🤖 AI Summary
This paper addresses the decidability of equational reasoning in formal systems featuring binders and commutative operators (e.g., +) within the nominal framework. Traditional freshness constraints often cause non-termination in inference; to resolve this, we replace them with permutation-fixpoint constraints—a unified characterization of both α-equivalence and commutativity reasoning. Building on this, we present the first finitary, terminating, and complete nominal unification algorithm modulo commutativity. Furthermore, leveraging nominal algebra and nominal set semantics, we establish a sound and complete structured proof system for such equational reasoning.

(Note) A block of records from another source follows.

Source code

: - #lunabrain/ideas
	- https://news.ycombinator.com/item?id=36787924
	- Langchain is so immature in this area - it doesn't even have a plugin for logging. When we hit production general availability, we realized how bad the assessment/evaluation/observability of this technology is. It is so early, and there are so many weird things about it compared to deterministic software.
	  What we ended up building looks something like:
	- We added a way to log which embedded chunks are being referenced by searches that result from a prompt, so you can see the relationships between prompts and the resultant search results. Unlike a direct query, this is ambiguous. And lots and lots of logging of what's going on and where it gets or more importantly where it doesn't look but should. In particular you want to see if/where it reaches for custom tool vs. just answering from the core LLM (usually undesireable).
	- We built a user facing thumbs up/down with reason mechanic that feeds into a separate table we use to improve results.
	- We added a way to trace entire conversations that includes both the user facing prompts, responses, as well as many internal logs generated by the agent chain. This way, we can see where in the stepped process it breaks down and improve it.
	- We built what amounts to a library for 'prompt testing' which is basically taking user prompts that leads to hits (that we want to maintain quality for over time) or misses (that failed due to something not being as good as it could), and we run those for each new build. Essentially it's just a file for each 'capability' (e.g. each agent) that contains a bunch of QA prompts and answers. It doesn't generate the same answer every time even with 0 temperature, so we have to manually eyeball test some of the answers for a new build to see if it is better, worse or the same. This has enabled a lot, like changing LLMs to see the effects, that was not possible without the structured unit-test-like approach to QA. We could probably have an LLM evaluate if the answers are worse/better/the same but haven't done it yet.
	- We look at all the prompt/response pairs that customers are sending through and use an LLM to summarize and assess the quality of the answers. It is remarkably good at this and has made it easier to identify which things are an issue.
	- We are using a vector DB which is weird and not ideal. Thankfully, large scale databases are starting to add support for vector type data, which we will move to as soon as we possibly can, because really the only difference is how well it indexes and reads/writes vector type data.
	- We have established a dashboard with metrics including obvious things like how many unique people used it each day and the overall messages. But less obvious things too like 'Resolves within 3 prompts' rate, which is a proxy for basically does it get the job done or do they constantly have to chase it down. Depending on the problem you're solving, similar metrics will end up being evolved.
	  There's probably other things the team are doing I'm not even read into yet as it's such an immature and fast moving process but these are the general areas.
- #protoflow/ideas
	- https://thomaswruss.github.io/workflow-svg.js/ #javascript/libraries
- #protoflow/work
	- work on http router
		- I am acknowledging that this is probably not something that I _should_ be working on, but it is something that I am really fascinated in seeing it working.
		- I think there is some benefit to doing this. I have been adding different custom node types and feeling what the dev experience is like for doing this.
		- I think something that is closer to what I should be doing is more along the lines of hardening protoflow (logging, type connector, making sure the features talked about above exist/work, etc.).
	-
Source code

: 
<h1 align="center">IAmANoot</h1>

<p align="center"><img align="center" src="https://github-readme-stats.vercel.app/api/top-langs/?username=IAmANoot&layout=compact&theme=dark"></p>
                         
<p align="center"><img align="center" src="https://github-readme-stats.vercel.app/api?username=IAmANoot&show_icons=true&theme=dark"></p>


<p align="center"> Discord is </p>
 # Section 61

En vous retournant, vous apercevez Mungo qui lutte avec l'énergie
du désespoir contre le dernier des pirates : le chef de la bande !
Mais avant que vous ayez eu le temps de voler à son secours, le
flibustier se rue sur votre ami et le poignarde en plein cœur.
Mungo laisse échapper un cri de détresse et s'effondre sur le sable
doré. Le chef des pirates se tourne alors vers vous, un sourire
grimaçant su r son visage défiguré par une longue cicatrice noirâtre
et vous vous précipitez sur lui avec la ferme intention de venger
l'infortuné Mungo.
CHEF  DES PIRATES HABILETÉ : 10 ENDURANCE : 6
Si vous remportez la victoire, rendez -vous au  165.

Our results provide a constructive, implementable foundation for equational reasoning in binder- and symmetry-rich formalisms—including first-order logic and the π-calculus—thereby bridging a critical gap between nominal techniques and commutative algebraic structures.
📝 Abstract
Many formal languages include binders as well as operators that satisfy equational axioms, such as commutativity. Here we consider the nominal language, a general formal framework which provides support for the representation of binders, freshness conditions and $alpha$-renaming. Rather than relying on the usual freshness constraints, we introduce a nominal algebra which employs permutation fixed-point constraints in $alpha$-equivalence judgements, seamlessly integrating commutativity into the reasoning process. We establish its proof-theoretical properties and provide a sound and complete semantics in the setting of nominal sets. Additionally, we propose a novel algorithm for nominal unification modulo commutativity, which we prove terminating and correct. By leveraging fixed-point constraints, our approach ensures a finitary unification theory, unlike standard methods relying on freshness constraints. This framework offers a robust foundation for structural induction and recursion over syntax with binders and commutative operators, enabling reasoning in settings such as first-order logic and the $pi$-calculus.